### What you have to do
Below are some records; output exactly the lines from the line with "- [站台楊瓊瓔造勢晚會！ 鳥來嬤、連明月「狂噴髒話」：真是獅子的老母" to the line with "- [霧峰懷舊金曲老歌演唱會 多位藝人同台演出", both ends kept, and nothing more.

(Saved data entries)
•••••
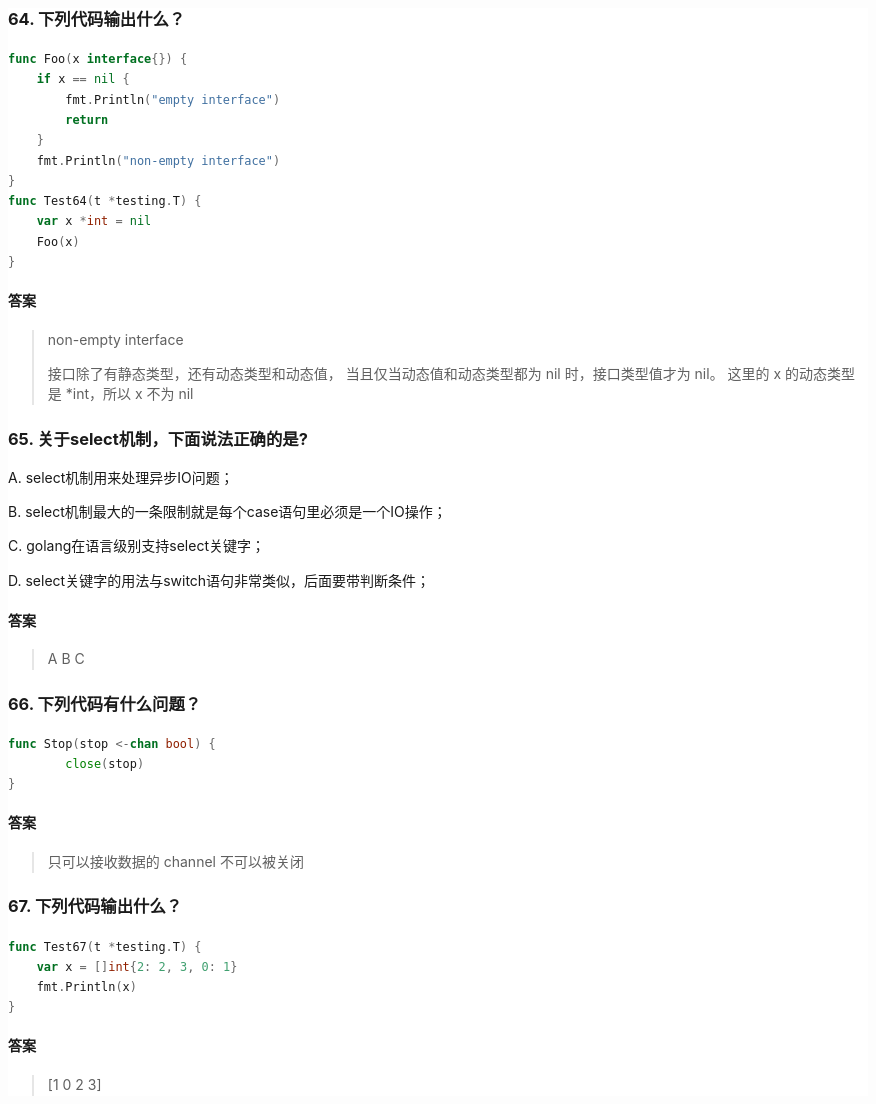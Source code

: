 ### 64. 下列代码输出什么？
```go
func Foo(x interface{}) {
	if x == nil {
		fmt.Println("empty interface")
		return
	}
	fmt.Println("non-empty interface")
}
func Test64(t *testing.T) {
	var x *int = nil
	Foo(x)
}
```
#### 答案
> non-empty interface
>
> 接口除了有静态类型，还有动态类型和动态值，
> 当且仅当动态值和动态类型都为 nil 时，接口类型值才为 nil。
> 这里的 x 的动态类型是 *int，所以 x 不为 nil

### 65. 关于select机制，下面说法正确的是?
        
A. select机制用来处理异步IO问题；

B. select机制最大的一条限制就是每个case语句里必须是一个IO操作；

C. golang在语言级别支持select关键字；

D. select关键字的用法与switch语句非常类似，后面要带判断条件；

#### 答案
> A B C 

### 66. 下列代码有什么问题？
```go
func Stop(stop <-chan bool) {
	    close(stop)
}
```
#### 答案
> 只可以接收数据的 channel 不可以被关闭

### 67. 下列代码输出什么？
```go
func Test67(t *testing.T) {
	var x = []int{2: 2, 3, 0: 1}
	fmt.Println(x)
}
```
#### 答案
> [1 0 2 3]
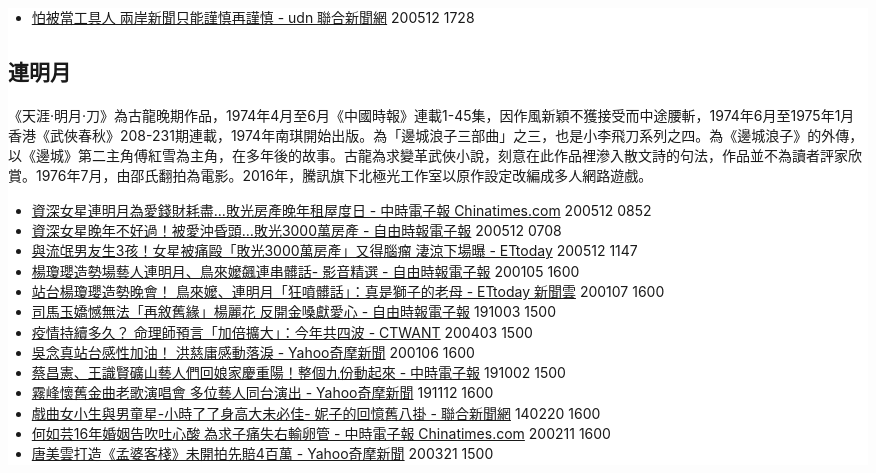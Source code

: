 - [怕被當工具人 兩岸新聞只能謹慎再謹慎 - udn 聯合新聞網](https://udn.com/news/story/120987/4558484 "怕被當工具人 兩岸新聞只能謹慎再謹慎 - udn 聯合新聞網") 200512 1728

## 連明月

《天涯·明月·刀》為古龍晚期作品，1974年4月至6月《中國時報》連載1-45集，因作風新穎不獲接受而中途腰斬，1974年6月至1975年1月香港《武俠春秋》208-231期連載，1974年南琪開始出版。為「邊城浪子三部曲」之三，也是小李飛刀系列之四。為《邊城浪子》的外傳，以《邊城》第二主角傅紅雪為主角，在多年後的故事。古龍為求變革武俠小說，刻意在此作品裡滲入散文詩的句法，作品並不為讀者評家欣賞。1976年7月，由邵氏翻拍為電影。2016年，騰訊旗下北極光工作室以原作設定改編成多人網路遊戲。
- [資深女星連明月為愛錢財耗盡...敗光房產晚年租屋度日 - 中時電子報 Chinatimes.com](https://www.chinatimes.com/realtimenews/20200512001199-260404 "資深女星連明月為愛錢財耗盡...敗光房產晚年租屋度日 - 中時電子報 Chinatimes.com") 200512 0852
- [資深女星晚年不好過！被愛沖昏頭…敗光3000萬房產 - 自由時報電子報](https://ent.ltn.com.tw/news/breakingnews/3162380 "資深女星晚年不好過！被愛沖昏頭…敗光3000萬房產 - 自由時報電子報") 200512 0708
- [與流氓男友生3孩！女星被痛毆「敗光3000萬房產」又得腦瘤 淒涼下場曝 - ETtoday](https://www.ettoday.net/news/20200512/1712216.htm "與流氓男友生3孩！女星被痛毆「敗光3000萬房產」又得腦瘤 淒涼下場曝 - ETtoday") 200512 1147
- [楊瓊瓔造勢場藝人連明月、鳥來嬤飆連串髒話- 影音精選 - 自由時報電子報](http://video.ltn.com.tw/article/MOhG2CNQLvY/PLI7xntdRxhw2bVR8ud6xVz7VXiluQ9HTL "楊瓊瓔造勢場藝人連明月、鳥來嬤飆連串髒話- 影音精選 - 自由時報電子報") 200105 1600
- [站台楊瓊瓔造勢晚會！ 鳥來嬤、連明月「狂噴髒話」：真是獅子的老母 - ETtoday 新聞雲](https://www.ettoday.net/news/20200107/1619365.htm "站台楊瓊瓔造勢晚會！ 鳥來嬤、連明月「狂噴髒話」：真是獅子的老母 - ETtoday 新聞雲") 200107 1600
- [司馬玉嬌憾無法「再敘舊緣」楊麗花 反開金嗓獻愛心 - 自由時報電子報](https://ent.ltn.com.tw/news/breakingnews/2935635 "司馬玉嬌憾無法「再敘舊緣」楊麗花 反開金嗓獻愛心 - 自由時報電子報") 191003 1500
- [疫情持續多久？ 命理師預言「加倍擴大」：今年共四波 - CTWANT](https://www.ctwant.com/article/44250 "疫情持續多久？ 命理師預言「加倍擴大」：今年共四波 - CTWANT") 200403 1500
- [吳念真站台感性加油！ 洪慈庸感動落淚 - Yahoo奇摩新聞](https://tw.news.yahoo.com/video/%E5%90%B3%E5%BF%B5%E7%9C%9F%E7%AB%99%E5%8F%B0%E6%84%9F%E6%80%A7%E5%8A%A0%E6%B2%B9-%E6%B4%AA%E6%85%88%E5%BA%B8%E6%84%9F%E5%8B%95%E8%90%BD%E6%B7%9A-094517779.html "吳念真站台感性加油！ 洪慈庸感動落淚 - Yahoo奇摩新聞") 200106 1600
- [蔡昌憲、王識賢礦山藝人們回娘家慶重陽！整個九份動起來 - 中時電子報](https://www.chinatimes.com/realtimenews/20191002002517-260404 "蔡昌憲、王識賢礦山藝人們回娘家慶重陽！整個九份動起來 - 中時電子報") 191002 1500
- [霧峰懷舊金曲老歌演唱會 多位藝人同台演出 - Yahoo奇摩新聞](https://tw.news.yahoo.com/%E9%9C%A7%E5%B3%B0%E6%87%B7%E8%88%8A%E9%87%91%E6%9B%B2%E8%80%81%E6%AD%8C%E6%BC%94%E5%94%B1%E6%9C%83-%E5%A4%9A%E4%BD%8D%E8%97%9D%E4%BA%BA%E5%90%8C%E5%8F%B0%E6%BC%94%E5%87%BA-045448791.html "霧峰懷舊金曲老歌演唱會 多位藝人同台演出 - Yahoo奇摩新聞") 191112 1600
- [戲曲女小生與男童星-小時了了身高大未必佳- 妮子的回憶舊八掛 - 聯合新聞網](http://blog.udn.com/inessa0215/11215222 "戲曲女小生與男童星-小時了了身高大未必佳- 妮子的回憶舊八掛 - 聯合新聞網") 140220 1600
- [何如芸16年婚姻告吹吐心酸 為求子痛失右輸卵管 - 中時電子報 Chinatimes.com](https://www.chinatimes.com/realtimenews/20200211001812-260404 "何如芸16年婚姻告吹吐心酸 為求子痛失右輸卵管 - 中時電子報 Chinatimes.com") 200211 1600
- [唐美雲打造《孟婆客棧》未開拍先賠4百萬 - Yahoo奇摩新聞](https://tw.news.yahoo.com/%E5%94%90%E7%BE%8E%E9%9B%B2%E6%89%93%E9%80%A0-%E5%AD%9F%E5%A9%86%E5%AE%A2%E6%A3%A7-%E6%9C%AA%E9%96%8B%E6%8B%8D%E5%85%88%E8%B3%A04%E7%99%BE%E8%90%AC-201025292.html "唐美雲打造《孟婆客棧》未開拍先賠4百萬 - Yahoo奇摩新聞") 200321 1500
•••••
### Answer for this exercise
- [站台楊瓊瓔造勢晚會！ 鳥來嬤、連明月「狂噴髒話」：真是獅子的老母 - ETtoday 新聞雲](https://www.ettoday.net/news/20200107/1619365.htm "站台楊瓊瓔造勢晚會！ 鳥來嬤、連明月「狂噴髒話」：真是獅子的老母 - ETtoday 新聞雲") 200107 1600
- [司馬玉嬌憾無法「再敘舊緣」楊麗花 反開金嗓獻愛心 - 自由時報電子報](https://ent.ltn.com.tw/news/breakingnews/2935635 "司馬玉嬌憾無法「再敘舊緣」楊麗花 反開金嗓獻愛心 - 自由時報電子報") 191003 1500
- [疫情持續多久？ 命理師預言「加倍擴大」：今年共四波 - CTWANT](https://www.ctwant.com/article/44250 "疫情持續多久？ 命理師預言「加倍擴大」：今年共四波 - CTWANT") 200403 1500
- [吳念真站台感性加油！ 洪慈庸感動落淚 - Yahoo奇摩新聞](https://tw.news.yahoo.com/video/%E5%90%B3%E5%BF%B5%E7%9C%9F%E7%AB%99%E5%8F%B0%E6%84%9F%E6%80%A7%E5%8A%A0%E6%B2%B9-%E6%B4%AA%E6%85%88%E5%BA%B8%E6%84%9F%E5%8B%95%E8%90%BD%E6%B7%9A-094517779.html "吳念真站台感性加油！ 洪慈庸感動落淚 - Yahoo奇摩新聞") 200106 1600
- [蔡昌憲、王識賢礦山藝人們回娘家慶重陽！整個九份動起來 - 中時電子報](https://www.chinatimes.com/realtimenews/20191002002517-260404 "蔡昌憲、王識賢礦山藝人們回娘家慶重陽！整個九份動起來 - 中時電子報") 191002 1500
- [霧峰懷舊金曲老歌演唱會 多位藝人同台演出 - Yahoo奇摩新聞](https://tw.news.yahoo.com/%E9%9C%A7%E5%B3%B0%E6%87%B7%E8%88%8A%E9%87%91%E6%9B%B2%E8%80%81%E6%AD%8C%E6%BC%94%E5%94%B1%E6%9C%83-%E5%A4%9A%E4%BD%8D%E8%97%9D%E4%BA%BA%E5%90%8C%E5%8F%B0%E6%BC%94%E5%87%BA-045448791.html "霧峰懷舊金曲老歌演唱會 多位藝人同台演出 - Yahoo奇摩新聞") 191112 1600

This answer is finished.